We arrived at AuSable Point and got out to look at the ducks which were assembled there. The marsh was well frozen, but there were large numbers of waterfowl on the open water of the lake. Mallards and American Black Ducks sat close to shore, and I found good numbers of Scaup – mostly Lesser Scaup. There were also large numbers of Ring-necked Ducks – one of my favorite species of duck to see.
We drove to the campground where I parked and we hiked the roads along the beach to afford me opportunity to scan through any ducks we found as we walked. There were a few small rafts of Common Goldeneye, but I didn’t find a Barrow’s Goldeneye in them. As I scanned through them I saw large flocks of Scaup in the distance and I dismissed them hoping we might get closer to see them better later.
We walked around briefly on the icy roads in the campground hearing Black-capped Chickadees, Golden-crowned Kinglets, and a Brown Creeper before we headed back to the main road into the campground where we could walk in the tire tracks which had exposed the asphalt and its consequential better footing. There I could also look at the ducks close to shore while Wren was more interested in smelling the bushes than she was about ducks bobbing on the gray waves. More ducks were arriving as we walked. We found the same assortment of species we had seen on our way out along the road, but also found Bufflehead, a lone Red-breasted Merganser, and Hooded Mergansers of which I attempted some photos. There was also a Bald Eagle flying around toward evening, unnerving the ducks and sending some of the ducks into flight and toward deeper water.

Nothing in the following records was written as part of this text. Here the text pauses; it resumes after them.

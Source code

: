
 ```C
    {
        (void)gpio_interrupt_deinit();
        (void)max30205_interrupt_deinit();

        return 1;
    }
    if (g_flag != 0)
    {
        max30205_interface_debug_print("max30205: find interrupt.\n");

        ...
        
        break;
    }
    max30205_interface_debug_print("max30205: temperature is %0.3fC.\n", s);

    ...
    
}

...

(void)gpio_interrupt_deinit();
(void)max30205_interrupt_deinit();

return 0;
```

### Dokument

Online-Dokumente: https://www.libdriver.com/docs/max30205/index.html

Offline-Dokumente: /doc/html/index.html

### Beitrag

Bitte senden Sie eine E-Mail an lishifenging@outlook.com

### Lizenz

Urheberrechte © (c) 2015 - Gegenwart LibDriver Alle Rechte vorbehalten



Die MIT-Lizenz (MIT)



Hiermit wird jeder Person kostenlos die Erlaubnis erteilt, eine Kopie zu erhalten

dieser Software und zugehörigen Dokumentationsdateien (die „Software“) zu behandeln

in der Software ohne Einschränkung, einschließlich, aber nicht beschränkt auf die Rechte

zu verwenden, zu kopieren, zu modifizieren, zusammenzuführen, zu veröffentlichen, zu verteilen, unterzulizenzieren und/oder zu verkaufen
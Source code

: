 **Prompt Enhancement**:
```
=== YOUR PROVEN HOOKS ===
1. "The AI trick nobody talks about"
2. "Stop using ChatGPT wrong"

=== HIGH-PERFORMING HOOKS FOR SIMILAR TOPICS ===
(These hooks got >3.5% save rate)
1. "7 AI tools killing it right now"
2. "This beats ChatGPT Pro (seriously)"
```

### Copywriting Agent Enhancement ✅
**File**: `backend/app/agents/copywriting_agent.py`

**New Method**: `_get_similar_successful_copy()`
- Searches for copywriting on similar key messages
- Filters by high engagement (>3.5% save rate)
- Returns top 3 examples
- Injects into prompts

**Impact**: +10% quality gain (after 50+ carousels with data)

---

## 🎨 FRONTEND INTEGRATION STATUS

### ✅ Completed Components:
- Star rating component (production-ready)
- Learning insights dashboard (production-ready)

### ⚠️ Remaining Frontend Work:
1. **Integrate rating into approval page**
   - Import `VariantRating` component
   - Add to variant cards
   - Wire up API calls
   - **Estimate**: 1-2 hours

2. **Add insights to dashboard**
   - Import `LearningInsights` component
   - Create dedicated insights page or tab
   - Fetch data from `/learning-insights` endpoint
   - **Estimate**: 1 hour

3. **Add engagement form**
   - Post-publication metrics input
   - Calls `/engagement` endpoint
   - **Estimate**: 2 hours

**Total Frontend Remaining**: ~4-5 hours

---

Brushy areas along the marsh produced a few American Tree Sparrows and a Song Sparrow, overwintering rather than moving further south. I checked out the marsh to see if anything was moving in the grasses, but all was cold and frozen. After we finished our walk and had looked through the close ducks I drove up along Route 9 to get a closer view of some of the flocks of Scaup, Goldeneye and other ducks which were along the road. I scanned through them, but didn’t find anything out of the ordinary. But the number and diversity (we found 10 species) of ducks at AuSable Point is quite impressive and it is worth keeping an eye open there for odd species which may show up in the future!